Becky created “The JAQ Off” TV talk show for a strip she drew back in May. It seemed natural to bring it back for this strip – although now that I think about it, this may be the first time that two #PoliCartoons I’ve worked on have been set in the same shared “universe.” Watch out, MCU!

Becky and I went back and forth on if we should reuse the host character from that earlier strip, or if Becky should instead model the host visually on Kathleen Stock, a well-known British transphobe.  In the end, Becky reused the host character, but not before she’d also penciled the strip with the Stock-looking character.

 


[The following was written in December 2021, when I originally posted this cartoon on Patreon.]
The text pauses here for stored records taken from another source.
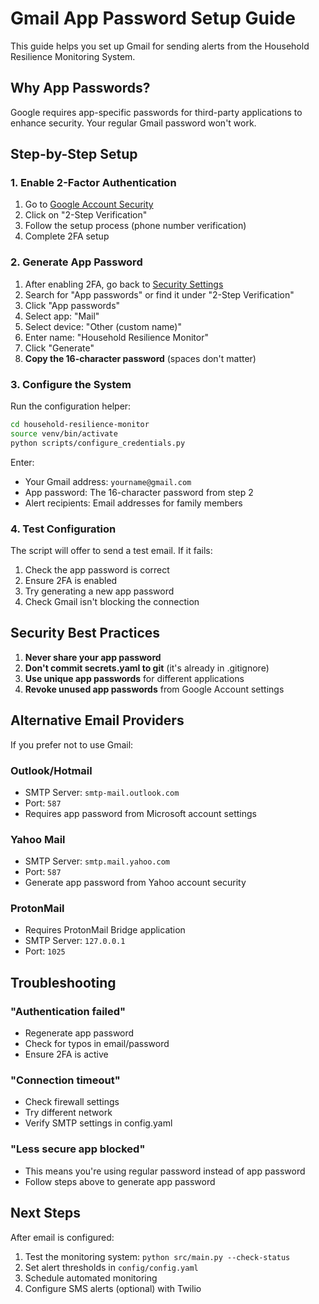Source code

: # Gmail App Password Setup Guide

This guide helps you set up Gmail for sending alerts from the Household Resilience Monitoring System.

## Why App Passwords?

Google requires app-specific passwords for third-party applications to enhance security. Your regular Gmail password won't work.

## Step-by-Step Setup

### 1. Enable 2-Factor Authentication

1. Go to [Google Account Security](https://myaccount.google.com/security)
2. Click on "2-Step Verification"
3. Follow the setup process (phone number verification)
4. Complete 2FA setup

### 2. Generate App Password

1. After enabling 2FA, go back to [Security Settings](https://myaccount.google.com/security)
2. Search for "App passwords" or find it under "2-Step Verification"
3. Click "App passwords"
4. Select app: "Mail"
5. Select device: "Other (custom name)"
6. Enter name: "Household Resilience Monitor"
7. Click "Generate"
8. **Copy the 16-character password** (spaces don't matter)

### 3. Configure the System

Run the configuration helper:
```bash
cd household-resilience-monitor
source venv/bin/activate
python scripts/configure_credentials.py
```

Enter:
- Your Gmail address: `yourname@gmail.com`
- App password: The 16-character password from step 2
- Alert recipients: Email addresses for family members

### 4. Test Configuration

The script will offer to send a test email. If it fails:

1. Check the app password is correct
2. Ensure 2FA is enabled
3. Try generating a new app password
4. Check Gmail isn't blocking the connection

## Security Best Practices

1. **Never share your app password**
2. **Don't commit secrets.yaml to git** (it's already in .gitignore)
3. **Use unique app passwords** for different applications
4. **Revoke unused app passwords** from Google Account settings

## Alternative Email Providers

If you prefer not to use Gmail:

### Outlook/Hotmail
- SMTP Server: `smtp-mail.outlook.com`
- Port: `587`
- Requires app password from Microsoft account settings

### Yahoo Mail
- SMTP Server: `smtp.mail.yahoo.com`
- Port: `587`
- Generate app password from Yahoo account security

### ProtonMail
- Requires ProtonMail Bridge application
- SMTP Server: `127.0.0.1`
- Port: `1025`

## Troubleshooting

### "Authentication failed"
- Regenerate app password
- Check for typos in email/password
- Ensure 2FA is active

### "Connection timeout"
- Check firewall settings
- Try different network
- Verify SMTP settings in config.yaml

### "Less secure app blocked"
- This means you're using regular password instead of app password
- Follow steps above to generate app password

## Next Steps

After email is configured:
1. Test the monitoring system: `python src/main.py --check-status`
2. Set alert thresholds in `config/config.yaml`
3. Schedule automated monitoring
4. Configure SMS alerts (optional) with Twilio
This is the last cartoon I’ll post in 2021. Thank you all so much for supporting these comics! I’m really proud of the body of work me and my collaborators have created in 2021 – both artistically, and that we frequently do cartoons on subjects that almost no other professional political cartoonists cover. And it literally could not have happened without y’all.

I’m very lucky to be spending this New Year’s Eve with my sister’s family in New York. We’ve had a bit of a Covid scare earlier this week – my niece tested positive for Covid and was under the weather for a couple of days. But she’s feeling much better now, and the rest of us (who are all vaccinated and boosted) also feel fine, and so far have tested negative for Covid (knock wood).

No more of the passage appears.